§ Data excerpts:
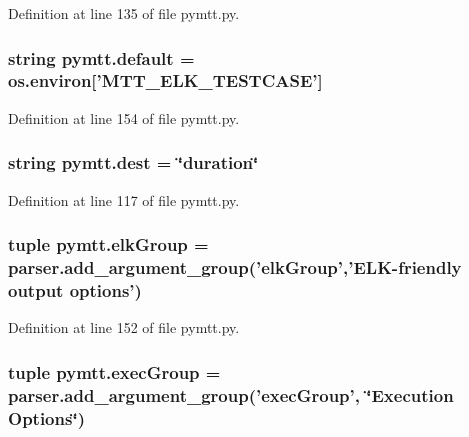Definition at line 135 of file pymtt.\-py.

\hypertarget{namespacepymtt_ae5dcbc541ed4eb4b84f0b2a82e858395}{
\subsubsection[{default}]{\setlength{\rightskip}{0pt plus 5cm}string pymtt.\-default = os.\-environ\mbox{[}'M\-T\-T\-\_\-\-E\-L\-K\-\_\-\-T\-E\-S\-T\-C\-A\-S\-E'\mbox{]}}}\label{namespacepymtt_ae5dcbc541ed4eb4b84f0b2a82e858395}


Definition at line 154 of file pymtt.\-py.

\hypertarget{namespacepymtt_a9ecea46ee6082edb9bbdd8393829e18e}{
\subsubsection[{dest}]{\setlength{\rightskip}{0pt plus 5cm}string pymtt.\-dest = \char`\"{}duration\char`\"{}}}\label{namespacepymtt_a9ecea46ee6082edb9bbdd8393829e18e}


Definition at line 117 of file pymtt.\-py.

\hypertarget{namespacepymtt_aace1bea66474191731e447b6d89fe82b}{
\subsubsection[{elk\-Group}]{\setlength{\rightskip}{0pt plus 5cm}tuple pymtt.\-elk\-Group = parser.\-add\-\_\-argument\-\_\-group('elk\-Group','E\-L\-K-\/friendly output options')}}\label{namespacepymtt_aace1bea66474191731e447b6d89fe82b}


Definition at line 152 of file pymtt.\-py.

\hypertarget{namespacepymtt_a0f52dbd5d46583e466305a708dea64a1}{
\subsubsection[{exec\-Group}]{\setlength{\rightskip}{0pt plus 5cm}tuple pymtt.\-exec\-Group = parser.\-add\-\_\-argument\-\_\-group('exec\-Group', \char`\"{}Execution Options\char`\"{})}}\label{namespacepymtt_a0f52dbd5d46583e466305a708dea64a1}


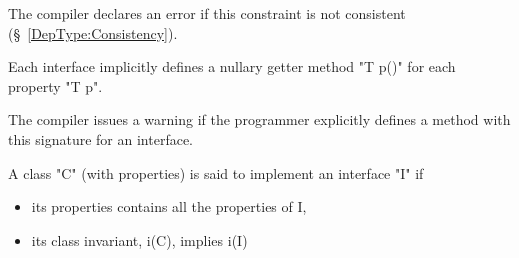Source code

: \begin{staticrule*}
   The compiler declares an error if this constraint
   is not consistent (\S~\ref{DepType:Consistency}).  
\end{staticrule*}

Each interface implicitly defines a nullary getter method \xcd"T p()" for
each property \xcd"T p". 

\begin{staticrule*}
   The compiler issues a warning if the programmer
   explicitly defines a method with this signature for an interface.
\end{staticrule*}

A class \xcd"C" (with properties) is said to implement an interface \xcd"I" if
\begin{itemize}
  \item its properties contains all the properties of I,
\item its class invariant, i(C), implies i(I)
\end{itemize}

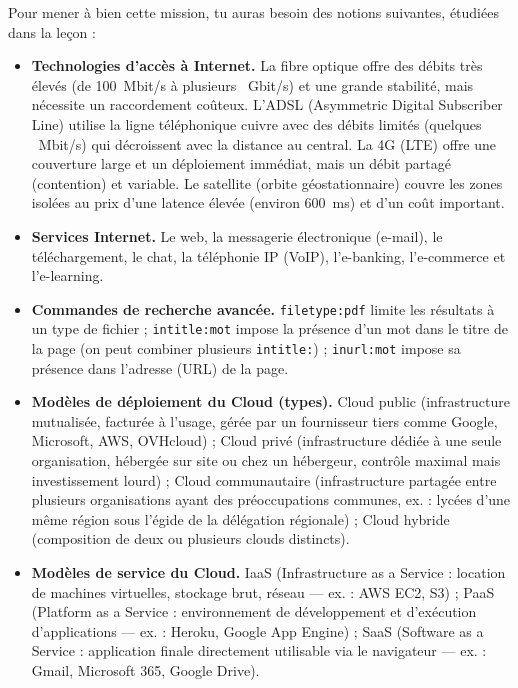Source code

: \documentclass[11pt]{article}
\newcommand{\cle}[1]{{\popxbold\color{popdark}#1}}
\newcounter{popsec}
\newcounter{popsub}
\newcommand{\courssub}[1]{%
  \stepcounter{popsub}%
  \par\vspace{9pt}\noindent{\popxbold\fontsize{11.5}{13}\selectfont\color{popink}{\color{poporange}\thepopsec.\thepopsub}\hspace{6pt}#1}\par\nopagebreak\vspace{4pt}
}
\begin{document}
\courssub{Ressources à mobiliser}

Pour mener à bien cette mission, tu auras besoin des notions suivantes, étudiées dans la leçon :

\begin{itemize}
  \item \textbf{Technologies d'accès à Internet.} La fibre optique offre des débits très élevés (de \SI{100}{Mbit/s} à plusieurs \SI{}{Gbit/s}) et une grande stabilité, mais nécessite un raccordement coûteux. L'ADSL (Asymmetric Digital Subscriber Line) utilise la ligne téléphonique cuivre avec des débits limités (quelques \SI{}{Mbit/s}) qui décroissent avec la distance au central. La 4G (LTE) offre une couverture large et un déploiement immédiat, mais un débit partagé (contention) et variable. Le satellite (orbite géostationnaire) couvre les zones isolées au prix d'une latence élevée (environ \SI{600}{ms}) et d'un coût important.
  \item \textbf{Services Internet.} Le web, la messagerie électronique (e-mail), le téléchargement, le chat, la téléphonie IP (VoIP), l'e-banking, l'e-commerce et l'e-learning.
  \item \textbf{Commandes de recherche avancée.} \texttt{filetype:pdf} limite les résultats à un type de fichier ; \texttt{intitle:mot} impose la présence d'un mot dans le titre de la page (on peut combiner plusieurs \texttt{intitle:}) ; \texttt{inurl:mot} impose sa présence dans l'adresse (URL) de la page.
  \item \textbf{Modèles de déploiement du Cloud (types).} Cloud \cle{public} (infrastructure mutualisée, facturée à l'usage, gérée par un fournisseur tiers comme Google, Microsoft, AWS, OVHcloud) ; Cloud \cle{privé} (infrastructure dédiée à une seule organisation, hébergée sur site ou chez un hébergeur, contrôle maximal mais investissement lourd) ; Cloud \cle{communautaire} (infrastructure partagée entre plusieurs organisations ayant des préoccupations communes, ex. : lycées d'une même région sous l'égide de la délégation régionale) ; Cloud \cle{hybride} (composition de deux ou plusieurs clouds distincts).
  \item \textbf{Modèles de service du Cloud.} \cle{IaaS} (Infrastructure as a Service : location de machines virtuelles, stockage brut, réseau — ex. : AWS EC2, S3) ; \cle{PaaS} (Platform as a Service : environnement de développement et d'exécution d'applications — ex. : Heroku, Google App Engine) ; \cle{SaaS} (Software as a Service : application finale directement utilisable via le navigateur — ex. : Gmail, Microsoft 365, Google Drive).
\end{itemize}
\end{document}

§ Prompt:
Your answer should be only a number: how many lines in the records hold the word "tuple".

§ Completed task:
2